Attending the Saturday farmer’s market is good for my soul.  I love it no matter the season.  It just always seems to fill whatever void needs filling.  I welcome the rain and wind in the winter, when fewer people attend and a sense of peace and quiet pervades.  The crowds are lighter and I can wander easily.  In the fall, I find the crisp air refreshing, and the vibrant root vegetables a glory to see.  The spring brings the crowds, but it also marks the beginning of short-season crops like asparagus, peas, and cherries.  I always buy as much as I know we’ll eat, not wanting to waste a moment of their short-lived bounty.  And here we are on the eve of the summer solstice.  Summer squash is everywhere, as is basil, and the first tomatoes are making an appearance.  It’s this time of year when I know that I must put a limit on the amount of money I bring with me, because I tend to want to buy one of everything.  And I love coming home and spreading it all out on the kitchen counter and thinking about what I’ll do with it all.

This past week, we put together a wonderful summer vegetable stew, inspired by a recipe I found in Local Flavors, by Deborah Madison.  The ingredients can and should vary, depending on what you find.  It’s a perfect place to use up late-season, starchy peas, tough, mature, green beans, or little odds and ends that don’t have another home.  Choose enough veggies to accommodate the number of people you plan to serve.  Use things like potatoes, peas, green beans, carrots, onions, summer squash, fresh shelling beans (need to be precooked), garlic, herbs, sweet peppers, and tomatoes (fresh or canned).

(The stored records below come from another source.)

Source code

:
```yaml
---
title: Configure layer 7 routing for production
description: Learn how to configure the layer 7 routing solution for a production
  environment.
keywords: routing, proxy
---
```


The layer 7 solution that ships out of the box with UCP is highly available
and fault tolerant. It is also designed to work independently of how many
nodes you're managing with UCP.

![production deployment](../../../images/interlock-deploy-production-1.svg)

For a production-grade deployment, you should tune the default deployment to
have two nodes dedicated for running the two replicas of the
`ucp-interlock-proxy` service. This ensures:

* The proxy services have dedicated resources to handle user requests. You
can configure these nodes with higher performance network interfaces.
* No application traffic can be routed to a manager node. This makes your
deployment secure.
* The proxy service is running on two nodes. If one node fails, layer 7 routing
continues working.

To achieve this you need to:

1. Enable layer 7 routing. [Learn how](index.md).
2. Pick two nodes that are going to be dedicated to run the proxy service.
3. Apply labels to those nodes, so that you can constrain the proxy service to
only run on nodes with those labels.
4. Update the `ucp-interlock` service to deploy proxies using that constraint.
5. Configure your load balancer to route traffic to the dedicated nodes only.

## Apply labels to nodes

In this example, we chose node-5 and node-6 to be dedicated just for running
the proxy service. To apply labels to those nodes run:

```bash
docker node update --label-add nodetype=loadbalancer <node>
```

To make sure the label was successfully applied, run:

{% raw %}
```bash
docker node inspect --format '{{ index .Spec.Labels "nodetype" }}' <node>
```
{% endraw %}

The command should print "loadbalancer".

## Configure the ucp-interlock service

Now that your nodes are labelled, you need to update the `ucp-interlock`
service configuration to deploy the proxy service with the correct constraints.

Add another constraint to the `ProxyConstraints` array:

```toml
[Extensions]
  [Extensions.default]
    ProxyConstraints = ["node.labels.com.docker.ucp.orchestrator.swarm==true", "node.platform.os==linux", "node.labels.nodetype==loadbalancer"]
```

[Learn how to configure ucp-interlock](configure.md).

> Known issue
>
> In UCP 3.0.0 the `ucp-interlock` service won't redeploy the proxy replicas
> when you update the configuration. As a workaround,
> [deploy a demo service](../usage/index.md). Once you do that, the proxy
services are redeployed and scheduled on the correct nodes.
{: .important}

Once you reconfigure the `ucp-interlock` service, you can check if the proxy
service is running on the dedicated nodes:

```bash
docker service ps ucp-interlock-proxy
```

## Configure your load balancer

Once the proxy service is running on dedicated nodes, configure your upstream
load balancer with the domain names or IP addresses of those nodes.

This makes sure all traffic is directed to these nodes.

It looks fairly ordinary, but all the flavors meld together and become absolutely delicious.


Summer Vegetable Stew

  • Prepare your vegetables depending upon their shapes and sizes.  For example,  young carrots might be split down the center, patty-pan squash could be cut into wedges, green beans cut into bite-sized lengths,  young potatoes halved, and onions sliced into wedges held together by their roots.
  • Warm some good olive oil with a bay leaf in a non-reactive dutch oven, or large casserole.  Add onion wedges, a few garlic cloves, a few sprigs of herbs, and a sprinkle of salt.  Cook gently, covered until they just begin to soften.
  • Add the dense, longer-cooking vegetables like carrots and potatoes.  Give them a sprinkling of salt.  Add a little water to help them steam, cover and cook for, maybe, five minutes.
  • Add the remaining vegetables and give them another sprinkling of salt.  If you’ve used canned tomatoes, you’ll want to use some of the liquid.  Cover again, and allow them to stew.  Check it in a few minutes to make sure that there is enough liquid in the pot.  If not, add water and maybe a little white wine.  There should be liquid that comes at least 1/2 way up the depth of the vegetables.
  • Allow the vegetables to stew gently until everything has become tender.  Pay special attention to things like carrots and potatoes, which will take the longest to cook.  It’s okay if the green peas and beans become drab in color.  This isn’t an al dente dish.  Their texture will become smooth and tender
  • When the stew is ready, taste it for salt and stir in a handful of roughly-chopped basil.  Spoon it into bowls and enjoy.